> Problem to solve: From the data that follows, print exactly the lines starting at the one containing "- ✅ Solutions to all 50 SQL questions" and ending at the one containing "The overall flights"; include both of them and nothing more.

(Beginning of Excerpted data)

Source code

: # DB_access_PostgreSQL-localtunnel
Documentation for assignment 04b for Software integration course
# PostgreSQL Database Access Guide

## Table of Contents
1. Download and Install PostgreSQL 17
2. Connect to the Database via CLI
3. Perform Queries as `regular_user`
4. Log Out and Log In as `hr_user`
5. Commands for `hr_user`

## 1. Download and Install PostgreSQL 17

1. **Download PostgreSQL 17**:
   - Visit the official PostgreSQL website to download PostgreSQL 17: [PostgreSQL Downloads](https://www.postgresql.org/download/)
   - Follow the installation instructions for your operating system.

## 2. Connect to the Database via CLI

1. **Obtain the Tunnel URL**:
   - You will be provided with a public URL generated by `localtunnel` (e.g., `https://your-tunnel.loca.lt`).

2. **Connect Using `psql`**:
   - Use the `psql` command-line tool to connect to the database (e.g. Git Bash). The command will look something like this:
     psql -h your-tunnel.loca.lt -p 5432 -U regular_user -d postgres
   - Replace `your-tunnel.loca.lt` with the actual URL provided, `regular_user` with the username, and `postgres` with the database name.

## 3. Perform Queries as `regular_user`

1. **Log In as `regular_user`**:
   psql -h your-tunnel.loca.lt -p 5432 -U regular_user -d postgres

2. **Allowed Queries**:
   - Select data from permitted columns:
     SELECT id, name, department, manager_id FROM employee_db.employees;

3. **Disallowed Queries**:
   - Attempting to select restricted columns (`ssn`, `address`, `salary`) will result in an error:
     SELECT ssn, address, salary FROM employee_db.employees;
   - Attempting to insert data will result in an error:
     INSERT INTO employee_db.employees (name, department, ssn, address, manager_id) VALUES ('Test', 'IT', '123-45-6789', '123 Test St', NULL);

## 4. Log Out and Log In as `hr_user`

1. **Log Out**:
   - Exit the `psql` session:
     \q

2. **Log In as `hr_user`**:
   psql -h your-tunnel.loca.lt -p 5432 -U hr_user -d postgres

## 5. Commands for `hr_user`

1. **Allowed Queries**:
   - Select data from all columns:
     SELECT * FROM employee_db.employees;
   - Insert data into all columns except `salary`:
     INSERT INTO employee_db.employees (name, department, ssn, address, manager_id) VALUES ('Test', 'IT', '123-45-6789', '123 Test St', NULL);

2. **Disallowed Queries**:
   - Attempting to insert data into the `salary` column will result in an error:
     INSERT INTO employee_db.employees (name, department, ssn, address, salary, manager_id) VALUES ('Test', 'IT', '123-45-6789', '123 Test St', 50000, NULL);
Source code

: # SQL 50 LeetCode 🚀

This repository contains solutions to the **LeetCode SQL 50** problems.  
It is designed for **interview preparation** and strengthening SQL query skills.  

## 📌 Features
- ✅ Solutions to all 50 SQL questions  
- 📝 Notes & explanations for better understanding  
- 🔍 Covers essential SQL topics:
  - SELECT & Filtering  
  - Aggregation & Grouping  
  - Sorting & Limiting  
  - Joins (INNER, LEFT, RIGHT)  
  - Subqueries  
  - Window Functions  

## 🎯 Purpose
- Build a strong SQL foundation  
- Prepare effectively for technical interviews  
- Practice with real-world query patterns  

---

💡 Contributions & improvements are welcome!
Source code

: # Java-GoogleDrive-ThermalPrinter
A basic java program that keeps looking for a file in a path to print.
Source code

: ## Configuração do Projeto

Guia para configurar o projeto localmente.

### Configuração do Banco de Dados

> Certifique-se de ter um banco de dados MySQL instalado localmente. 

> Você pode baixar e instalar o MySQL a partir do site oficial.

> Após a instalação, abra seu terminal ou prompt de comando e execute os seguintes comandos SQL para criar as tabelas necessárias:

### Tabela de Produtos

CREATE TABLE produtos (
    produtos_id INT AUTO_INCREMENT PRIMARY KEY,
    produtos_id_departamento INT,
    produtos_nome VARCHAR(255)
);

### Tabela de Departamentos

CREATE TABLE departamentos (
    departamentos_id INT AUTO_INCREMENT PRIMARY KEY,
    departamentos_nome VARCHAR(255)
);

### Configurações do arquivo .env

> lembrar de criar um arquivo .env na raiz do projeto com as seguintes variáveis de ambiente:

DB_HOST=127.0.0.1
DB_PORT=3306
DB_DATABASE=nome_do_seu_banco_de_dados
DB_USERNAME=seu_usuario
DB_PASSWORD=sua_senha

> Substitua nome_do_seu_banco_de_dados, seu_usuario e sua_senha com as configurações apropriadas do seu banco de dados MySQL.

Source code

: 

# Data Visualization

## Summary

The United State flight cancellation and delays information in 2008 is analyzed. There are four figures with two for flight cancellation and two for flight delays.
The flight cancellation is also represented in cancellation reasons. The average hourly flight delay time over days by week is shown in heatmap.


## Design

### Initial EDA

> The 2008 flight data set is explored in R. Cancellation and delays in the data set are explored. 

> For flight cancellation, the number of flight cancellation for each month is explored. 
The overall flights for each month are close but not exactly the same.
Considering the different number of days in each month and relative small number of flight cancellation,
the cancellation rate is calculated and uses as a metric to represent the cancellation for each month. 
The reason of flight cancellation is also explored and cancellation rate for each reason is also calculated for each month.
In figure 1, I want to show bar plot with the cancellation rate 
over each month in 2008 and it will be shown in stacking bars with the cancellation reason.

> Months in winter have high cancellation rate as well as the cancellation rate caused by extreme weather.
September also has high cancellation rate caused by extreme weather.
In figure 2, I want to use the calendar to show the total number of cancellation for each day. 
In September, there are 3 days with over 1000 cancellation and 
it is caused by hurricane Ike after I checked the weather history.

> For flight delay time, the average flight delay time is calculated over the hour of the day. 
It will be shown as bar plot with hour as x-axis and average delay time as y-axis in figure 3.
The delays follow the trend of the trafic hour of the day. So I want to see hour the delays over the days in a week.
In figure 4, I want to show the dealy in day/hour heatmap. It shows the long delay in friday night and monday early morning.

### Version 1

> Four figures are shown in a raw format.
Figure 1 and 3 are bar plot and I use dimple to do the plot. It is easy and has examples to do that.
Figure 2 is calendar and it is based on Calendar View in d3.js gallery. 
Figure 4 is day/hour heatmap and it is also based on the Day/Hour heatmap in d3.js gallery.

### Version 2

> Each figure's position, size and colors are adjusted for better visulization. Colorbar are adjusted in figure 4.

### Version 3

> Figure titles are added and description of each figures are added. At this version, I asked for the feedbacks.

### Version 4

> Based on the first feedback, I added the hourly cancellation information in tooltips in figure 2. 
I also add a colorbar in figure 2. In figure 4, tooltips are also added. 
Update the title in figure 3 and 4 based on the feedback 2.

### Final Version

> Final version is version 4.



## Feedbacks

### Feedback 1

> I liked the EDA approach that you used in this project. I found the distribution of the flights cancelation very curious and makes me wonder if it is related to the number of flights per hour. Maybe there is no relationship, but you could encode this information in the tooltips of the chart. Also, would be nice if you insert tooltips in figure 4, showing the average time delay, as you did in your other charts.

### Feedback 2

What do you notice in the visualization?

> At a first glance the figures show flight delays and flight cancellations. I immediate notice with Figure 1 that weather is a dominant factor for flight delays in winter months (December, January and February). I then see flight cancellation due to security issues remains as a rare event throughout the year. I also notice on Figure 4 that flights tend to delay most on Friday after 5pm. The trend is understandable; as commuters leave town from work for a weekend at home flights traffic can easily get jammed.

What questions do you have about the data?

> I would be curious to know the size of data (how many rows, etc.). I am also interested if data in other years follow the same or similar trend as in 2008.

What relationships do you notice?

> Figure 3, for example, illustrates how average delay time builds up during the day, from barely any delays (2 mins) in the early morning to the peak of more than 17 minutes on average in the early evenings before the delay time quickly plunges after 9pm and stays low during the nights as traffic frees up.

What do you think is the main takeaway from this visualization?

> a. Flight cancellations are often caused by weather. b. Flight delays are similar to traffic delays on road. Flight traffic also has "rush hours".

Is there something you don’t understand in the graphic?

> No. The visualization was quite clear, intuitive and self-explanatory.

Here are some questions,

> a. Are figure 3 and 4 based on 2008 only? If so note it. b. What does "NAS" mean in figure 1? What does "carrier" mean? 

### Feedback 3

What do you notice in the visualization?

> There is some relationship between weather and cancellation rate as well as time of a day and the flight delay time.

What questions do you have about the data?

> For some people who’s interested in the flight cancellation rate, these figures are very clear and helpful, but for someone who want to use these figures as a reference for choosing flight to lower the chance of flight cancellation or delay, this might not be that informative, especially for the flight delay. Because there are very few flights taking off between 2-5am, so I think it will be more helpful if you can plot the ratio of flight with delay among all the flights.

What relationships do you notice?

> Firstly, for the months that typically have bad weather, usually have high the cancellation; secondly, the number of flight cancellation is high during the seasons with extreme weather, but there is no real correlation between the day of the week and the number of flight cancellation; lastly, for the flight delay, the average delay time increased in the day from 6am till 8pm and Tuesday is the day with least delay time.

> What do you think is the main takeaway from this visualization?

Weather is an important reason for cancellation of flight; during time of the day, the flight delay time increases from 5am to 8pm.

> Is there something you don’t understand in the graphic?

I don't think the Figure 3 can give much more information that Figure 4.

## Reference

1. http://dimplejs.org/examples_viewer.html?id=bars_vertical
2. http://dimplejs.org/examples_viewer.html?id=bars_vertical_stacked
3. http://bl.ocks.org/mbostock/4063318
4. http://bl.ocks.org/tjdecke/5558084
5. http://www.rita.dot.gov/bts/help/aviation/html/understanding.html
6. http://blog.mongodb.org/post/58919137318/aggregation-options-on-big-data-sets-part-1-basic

(End of Excerpted data)

> Result of the task:
- ✅ Solutions to all 50 SQL questions  
- 📝 Notes & explanations for better understanding  
- 🔍 Covers essential SQL topics:
  - SELECT & Filtering  
  - Aggregation & Grouping  
  - Sorting & Limiting  
  - Joins (INNER, LEFT, RIGHT)  
  - Subqueries  
  - Window Functions  

## 🎯 Purpose
- Build a strong SQL foundation  
- Prepare effectively for technical interviews  
- Practice with real-world query patterns  

---

💡 Contributions & improvements are welcome!
Source code

: # Java-GoogleDrive-ThermalPrinter
A basic java program that keeps looking for a file in a path to print.
Source code

: ## Configuração do Projeto

Guia para configurar o projeto localmente.

### Configuração do Banco de Dados

> Certifique-se de ter um banco de dados MySQL instalado localmente. 

> Você pode baixar e instalar o MySQL a partir do site oficial.

> Após a instalação, abra seu terminal ou prompt de comando e execute os seguintes comandos SQL para criar as tabelas necessárias:

### Tabela de Produtos

CREATE TABLE produtos (
    produtos_id INT AUTO_INCREMENT PRIMARY KEY,
    produtos_id_departamento INT,
    produtos_nome VARCHAR(255)
);

### Tabela de Departamentos

CREATE TABLE departamentos (
    departamentos_id INT AUTO_INCREMENT PRIMARY KEY,
    departamentos_nome VARCHAR(255)
);

### Configurações do arquivo .env

> lembrar de criar um arquivo .env na raiz do projeto com as seguintes variáveis de ambiente:

DB_HOST=127.0.0.1
DB_PORT=3306
DB_DATABASE=nome_do_seu_banco_de_dados
DB_USERNAME=seu_usuario
DB_PASSWORD=sua_senha

> Substitua nome_do_seu_banco_de_dados, seu_usuario e sua_senha com as configurações apropriadas do seu banco de dados MySQL.

Source code

: 

# Data Visualization

## Summary

The United State flight cancellation and delays information in 2008 is analyzed. There are four figures with two for flight cancellation and two for flight delays.
The flight cancellation is also represented in cancellation reasons. The average hourly flight delay time over days by week is shown in heatmap.


## Design

### Initial EDA

> The 2008 flight data set is explored in R. Cancellation and delays in the data set are explored. 

> For flight cancellation, the number of flight cancellation for each month is explored. 
The overall flights for each month are close but not exactly the same.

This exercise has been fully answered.